Copy the data exactly. Images are the one exception.

[Dataset entries]
━━━━━━

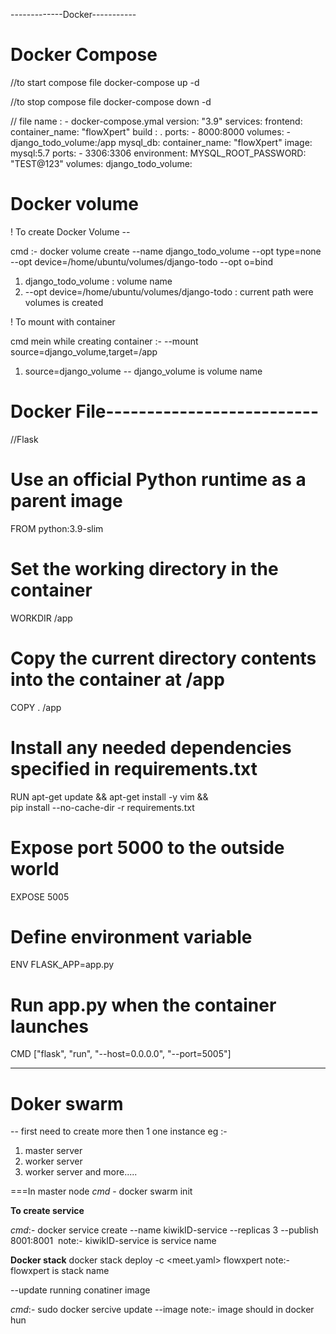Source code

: -------------Docker-----------

# Docker Compose

//to start compose file
docker-compose up -d

//to stop compose file
docker-compose down -d



// file name : - docker-compose.ymal
version: "3.9"
services:
  frontend:
    container_name: "flowXpert"
    build : .
    ports:
      - 8000:8000
    volumes:
      - django_todo_volume:/app
  mysql_db:
    container_name: "flowXpert"
    image: mysql:5.7
    ports:
      - 3306:3306
    environment: 
      MYSQL_ROOT_PASSWORD: "TEST@123"
volumes:
  django_todo_volume:
   






# Docker volume

! To create Docker Volume --

cmd :- docker volume create --name django_todo_volume --opt type=none --opt device=/home/ubuntu/volumes/django-todo --opt o=bind

1. django_todo_volume : volume name
2. --opt device=/home/ubuntu/volumes/django-todo : current path were volumes is created


! To mount with container

cmd mein  while creating container :- --mount source=django_volume,target=/app

1. source=django_volume -- django_volume is volume name



# Docker File--------------------------


//Flask

# Use an official Python runtime as a parent image 
FROM python:3.9-slim

# Set the working directory in the container
WORKDIR /app

# Copy the current directory contents into the container at /app
COPY . /app

# Install any needed dependencies specified in requirements.txt
RUN apt-get update && apt-get install -y vim && \
    pip install --no-cache-dir -r requirements.txt

# Expose port 5000 to the outside world
EXPOSE 5005

# Define environment variable
ENV FLASK_APP=app.py

# Run app.py when the container launches
CMD ["flask", "run", "--host=0.0.0.0", "--port=5005"]

------------------------------------------------------------------------------------------------

# Doker swarm

-- first need to create more then 1 one instance
eg :- 
1. master server
2. worker server 
3. worker server and more.....


===In master node
*cmd* - docker swarm init


**To create service**

*cmd*:-  docker service create --name kiwikID-service --replicas 3 --publish 8001:8001 <image>
 note:- kiwikID-service is service name


 **Docker stack**
 docker stack deploy -c <meet.yaml> flowxpert
 note:- flowxpert is stack name

 --update running conatiner image

 *cmd*:- sudo docker sercive update --image <image-name>
 note:- image should in docker hun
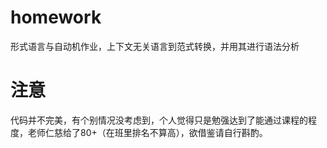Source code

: # homework
形式语言与自动机作业，上下文无关语言到范式转换，并用其进行语法分析

# 注意
代码并不完美，有个别情况没考虑到，个人觉得只是勉强达到了能通过课程的程度，老师仁慈给了80+（在班里排名不算高），欲借鉴请自行斟酌。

━━━━━━

Exercise output:
Source code

: -------------Docker-----------

# Docker Compose

//to start compose file
docker-compose up -d

//to stop compose file
docker-compose down -d



// file name : - docker-compose.ymal
version: "3.9"
services:
  frontend:
    container_name: "flowXpert"
    build : .
    ports:
      - 8000:8000
    volumes:
      - django_todo_volume:/app
  mysql_db:
    container_name: "flowXpert"
    image: mysql:5.7
    ports:
      - 3306:3306
    environment: 
      MYSQL_ROOT_PASSWORD: "TEST@123"
volumes:
  django_todo_volume:
   






# Docker volume

! To create Docker Volume --

cmd :- docker volume create --name django_todo_volume --opt type=none --opt device=/home/ubuntu/volumes/django-todo --opt o=bind

1. django_todo_volume : volume name
2. --opt device=/home/ubuntu/volumes/django-todo : current path were volumes is created


! To mount with container

cmd mein  while creating container :- --mount source=django_volume,target=/app

1. source=django_volume -- django_volume is volume name



# Docker File--------------------------


//Flask

# Use an official Python runtime as a parent image 
FROM python:3.9-slim

# Set the working directory in the container
WORKDIR /app

# Copy the current directory contents into the container at /app
COPY . /app

# Install any needed dependencies specified in requirements.txt
RUN apt-get update && apt-get install -y vim && \
    pip install --no-cache-dir -r requirements.txt

# Expose port 5000 to the outside world
EXPOSE 5005

# Define environment variable
ENV FLASK_APP=app.py

# Run app.py when the container launches
CMD ["flask", "run", "--host=0.0.0.0", "--port=5005"]

------------------------------------------------------------------------------------------------

# Doker swarm

-- first need to create more then 1 one instance
eg :- 
1. master server
2. worker server 
3. worker server and more.....


===In master node
*cmd* - docker swarm init


**To create service**

*cmd*:-  docker service create --name kiwikID-service --replicas 3 --publish 8001:8001 <image>
 note:- kiwikID-service is service name


 **Docker stack**
 docker stack deploy -c <meet.yaml> flowxpert
 note:- flowxpert is stack name

 --update running conatiner image

 *cmd*:- sudo docker sercive update --image <image-name>
 note:- image should in docker hun
Source code

: # homework
形式语言与自动机作业，上下文无关语言到范式转换，并用其进行语法分析

# 注意
代码并不完美，有个别情况没考虑到，个人觉得只是勉强达到了能通过课程的程度，老师仁慈给了80+（在班里排名不算高），欲借鉴请自行斟酌。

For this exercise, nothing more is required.